Data for analysis Start Marker

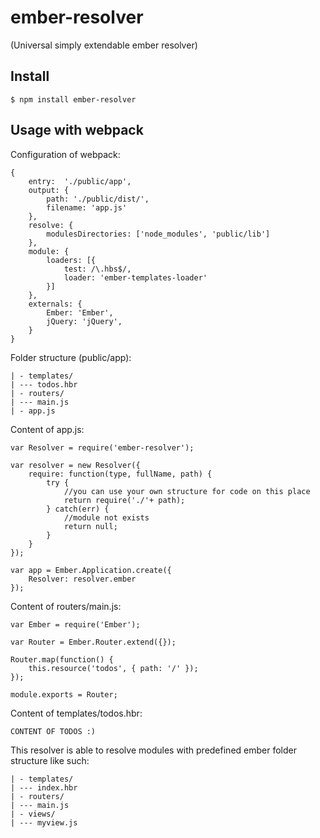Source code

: # ember-resolver
(Universal simply extendable ember resolver)

## Install

    $ npm install ember-resolver


## Usage with webpack

Configuration of webpack:

	{
		entry:  './public/app',
		output: {
			path: './public/dist/',
			filename: 'app.js'
		},
		resolve: {
        	modulesDirectories: ['node_modules', 'public/lib']
    	},
    	module: {
    		loaders: [{
        		test: /\.hbs$/,
        		loader: 'ember-templates-loader'
        	}]
    	},
    	externals: {
    		Ember: 'Ember',
    		jQuery: 'jQuery',
    	}
    }

Folder structure (public/app):

	| - templates/
	| --- todos.hbr
	| - routers/
	| --- main.js
	| - app.js


Content of app.js:

	var Resolver = require('ember-resolver');

	var resolver = new Resolver({
		require: function(type, fullName, path) {
			try {
				//you can use your own structure for code on this place
				return require('./'+ path);	
			} catch(err) {
				//module not exists
				return null;
			}
		}
	});

	var app = Ember.Application.create({
		Resolver: resolver.ember
	});


Content of routers/main.js:

	var Ember = require('Ember');

	var Router = Ember.Router.extend({});

	Router.map(function() {
		this.resource('todos', { path: '/' });
	});

	module.exports = Router;


Content of templates/todos.hbr:

	CONTENT OF TODOS :)	

This resolver is able to resolve modules with predefined ember folder structure like such:

	| - templates/
	| --- index.hbr
	| - routers/
	| --- main.js
	| - views/
	| --- myview.js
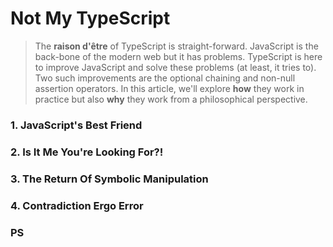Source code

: # Not My TypeScript

>   The **raison d'être** of TypeScript is straight-forward. JavaScript is the back-bone of the modern web but it has problems. TypeScript is here to improve JavaScript and solve these problems (at least, it tries to). Two such improvements are the optional chaining and non-null assertion operators. In this article, we'll explore **how** they work in practice but also **why** they work from a philosophical perspective.

### 1. JavaScript's Best Friend

### 2. Is It Me You're Looking For?!

### 3. The Return Of Symbolic Manipulation

### 4. Contradiction Ergo Error

### PS
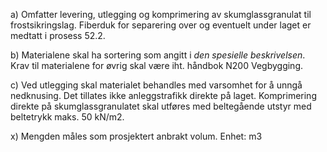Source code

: a) Omfatter levering, utlegging og komprimering av skumglassgranulat til frostsikringslag. Fiberduk for separering over og eventuelt under laget er medtatt i prosess 52.2.

b) Materialene skal ha sortering som angitt i *den spesielle beskrivelsen*. Krav til materialene for øvrig skal være iht. håndbok N200 Vegbygging.

c) Ved utlegging skal materialet behandles med varsomhet for å unngå nedknusing. Det tillates ikke anleggstrafikk direkte på laget. Komprimering direkte på skumglassgranulatet skal utføres med beltegående utstyr med beltetrykk maks. 50 kN/m2.

x) Mengden måles som prosjektert anbrakt volum. Enhet: m3

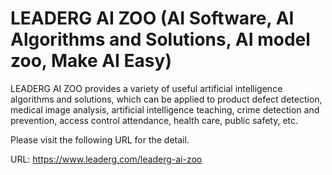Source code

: # LEADERG AI ZOO (AI Software, AI Algorithms and Solutions, AI model zoo, Make AI Easy)

LEADERG AI ZOO provides a variety of useful artificial intelligence algorithms and solutions, which can be applied to product defect detection, medical image analysis, artificial intelligence teaching, crime detection and prevention, access control attendance, health care, public safety, etc.

Please visit the following URL for the detail.

URL: https://www.leaderg.com/leaderg-ai-zoo
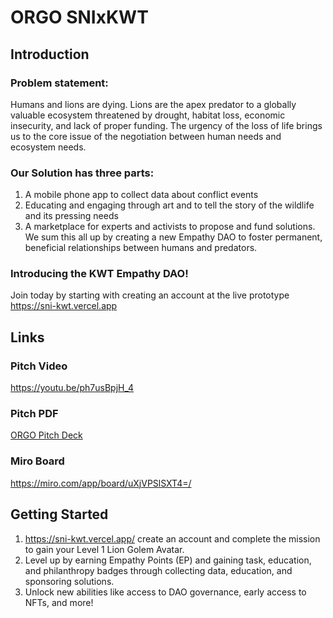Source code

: # ORGO SNIxKWT

## Introduction 
### Problem statement: 

Humans and lions are dying. Lions are the apex predator to a globally valuable ecosystem threatened by drought, habitat loss, economic insecurity, and lack of proper funding. The urgency of the loss of life brings us to the core issue of the negotiation between human needs and ecosystem needs.

### Our Solution has three parts:
1. A mobile phone app to collect data about conflict events
2. Educating and engaging through art and to tell the story of the wildlife and its pressing needs
3. A marketplace for experts and activists to propose and fund solutions.
We sum this all up by creating a new Empathy DAO to foster permanent, beneficial relationships between humans and predators.

### Introducing the KWT Empathy DAO!
Join today by starting with creating an account at the live prototype https://sni-kwt.vercel.app

## Links

### Pitch Video
https://youtu.be/ph7usBpjH_4

### Pitch PDF
[ORGO Pitch Deck](ORGO%20Pitch%20Deck%20for%20SNI%20x%20KWT.pdf)

### Miro Board
https://miro.com/app/board/uXjVPSlSXT4=/


## Getting Started
1. https://sni-kwt.vercel.app/ create an account and complete the mission to gain your Level 1 Lion Golem Avatar.
2. Level up by earning Empathy Points (EP) and gaining task, education, and philanthropy badges through collecting data, education, and sponsoring solutions.
3. Unlock new abilities like access to DAO governance, early access to NFTs, and more!
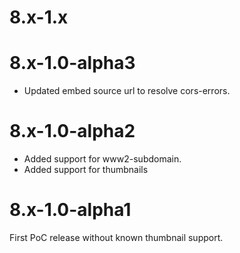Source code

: # 8.x-1.x

# 8.x-1.0-alpha3
* Updated embed source url to resolve cors-errors.

# 8.x-1.0-alpha2
* Added support for www2-subdomain.
* Added support for thumbnails

# 8.x-1.0-alpha1
First PoC release without known thumbnail support. 
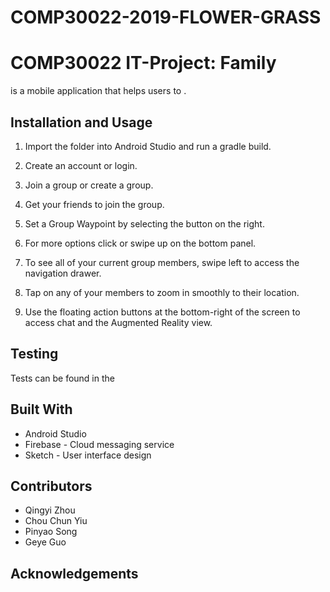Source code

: # COMP30022-2019-FLOWER-GRASS


# COMP30022 IT-Project: Family


 is a mobile application that helps users to .


## Installation and Usage

1. Import the folder into Android Studio and run a gradle build.
2. Create an account or login.
3. Join a group or create a group.
4. Get your friends to join the group.


5. Set a Group Waypoint by selecting the button on the right.
6. For more options click or swipe up on the bottom panel.
7. To see all of your current group members, swipe left to access the navigation drawer.
8. Tap on any of your members to zoom in smoothly to their location. 
9. Use the floating action buttons at the bottom-right of the screen to access chat and the Augmented Reality view. 

## Testing
Tests can be found in the 

## Built With
- Android Studio
- Firebase - Cloud messaging service
- Sketch - User interface design

## Contributors

- Qingyi Zhou
- Chou Chun Yiu
- Pinyao Song
- Geye Guo

## Acknowledgements
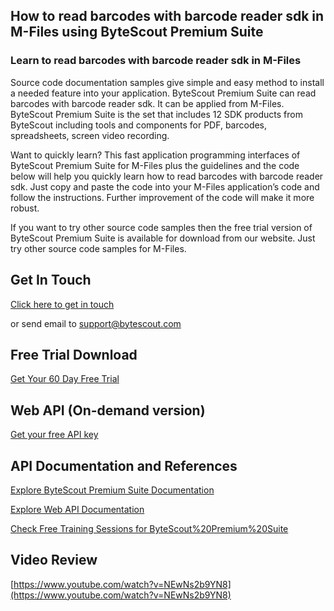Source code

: ## How to read barcodes with barcode reader sdk in M-Files using ByteScout Premium Suite

### Learn to read barcodes with barcode reader sdk in M-Files

Source code documentation samples give simple and easy method to install a needed feature into your application. ByteScout Premium Suite can read barcodes with barcode reader sdk. It can be applied from M-Files. ByteScout Premium Suite is the set that includes 12 SDK products from ByteScout including tools and components for PDF, barcodes, spreadsheets, screen video recording.

Want to quickly learn? This fast application programming interfaces of ByteScout Premium Suite for M-Files plus the guidelines and the code below will help you quickly learn how to read barcodes with barcode reader sdk. Just copy and paste the code into your M-Files application’s code and follow the instructions. Further improvement of the code will make it more robust.

If you want to try other source code samples then the free trial version of ByteScout Premium Suite is available for download from our website. Just try other source code samples for M-Files.

## Get In Touch

[Click here to get in touch](https://bytescout.zendesk.com/hc/en-us/requests/new?subject=ByteScout%20Premium%20Suite%20Question)

or send email to [support@bytescout.com](mailto:support@bytescout.com?subject=ByteScout%20Premium%20Suite%20Question) 

## Free Trial Download

[Get Your 60 Day Free Trial](https://bytescout.com/download/web-installer?utm_source=github-readme)

## Web API (On-demand version)

[Get your free API key](https://pdf.co/documentation/api?utm_source=github-readme)

## API Documentation and References

[Explore ByteScout Premium Suite Documentation](https://bytescout.com/documentation/index.html?utm_source=github-readme)

[Explore Web API Documentation](https://pdf.co/documentation/api?utm_source=github-readme)

[Check Free Training Sessions for ByteScout%20Premium%20Suite](https://academy.bytescout.com/)

## Video Review

[https://www.youtube.com/watch?v=NEwNs2b9YN8](https://www.youtube.com/watch?v=NEwNs2b9YN8)
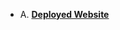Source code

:    - A. [**Deployed Website**](https://designammar.my.canva.site/retail-website-in-black-white-simple-style)

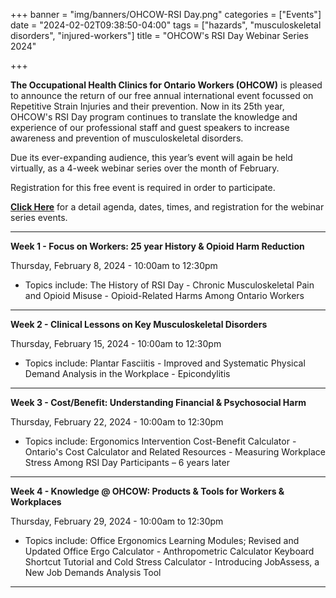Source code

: +++
banner = "img/banners/OHCOW-RSI Day.png"
categories = ["Events"]
date = "2024-02-02T09:38:50-04:00"
tags = ["hazards", "musculoskeletal disorders", "injured-workers"]
title = "OHCOW's RSI Day Webinar Series 2024"

+++

**The Occupational Health Clinics for Ontario Workers (OHCOW)** is pleased to announce the return of our free annual international event focussed on Repetitive Strain Injuries and their prevention. Now in its 25th year, OHCOW's RSI Day program continues to translate the knowledge and experience of our professional staff and guest speakers to increase awareness and prevention of musculoskeletal disorders. 

Due its ever-expanding audience, this year’s event will again be held virtually, as a 4-week webinar series over the month of February.

Registration for this free event is required in order to participate.

[**Click Here**](https://www.ohcow.on.ca/ohcow-events/repetitive-strain-injury-rsi-day/) for a detail agenda, dates, times, and registration for the webinar series events. 

---

**Week 1 - Focus on Workers: 25 year History & Opioid Harm Reduction**

Thursday, February 8, 2024 - 10:00am to 12:30pm

* Topics include: The History of RSI Day - Chronic Musculoskeletal Pain and Opioid Misuse - Opioid-Related Harms Among Ontario Workers

---

**Week 2 - Clinical Lessons on Key Musculoskeletal Disorders**

Thursday, February 15, 2024 - 10:00am to 12:30pm

* Topics include: Plantar Fasciitis - Improved and Systematic Physical Demand Analysis in the Workplace - Epicondylitis 

---

**Week 3 - Cost/Benefit: Understanding Financial & Psychosocial Harm**

Thursday, February 22, 2024 - 10:00am to 12:30pm

* Topics include: Ergonomics Intervention Cost-Benefit Calculator - Ontario's Cost Calculator and Related Resources - Measuring Workplace Stress Among RSI Day Participants – 6 years later 

---

**Week 4 - Knowledge @ OHCOW: Products & Tools for Workers & Workplaces**

Thursday, February 29, 2024 - 10:00am to 12:30pm

* Topics include: Office Ergonomics Learning Modules; Revised and Updated Office Ergo Calculator - Anthropometric Calculator Keyboard Shortcut Tutorial and Cold Stress Calculator - Introducing JobAssess, a New Job Demands Analysis Tool

---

Data for analysis End Marker

Directions - Once you find the string "Cost" in a line of the records, copy that line.

Task result -
**Week 3 - Cost/Benefit: Understanding Financial & Psychosocial Harm**
* Topics include: Ergonomics Intervention Cost-Benefit Calculator - Ontario's Cost Calculator and Related Resources - Measuring Workplace Stress Among RSI Day Participants – 6 years later 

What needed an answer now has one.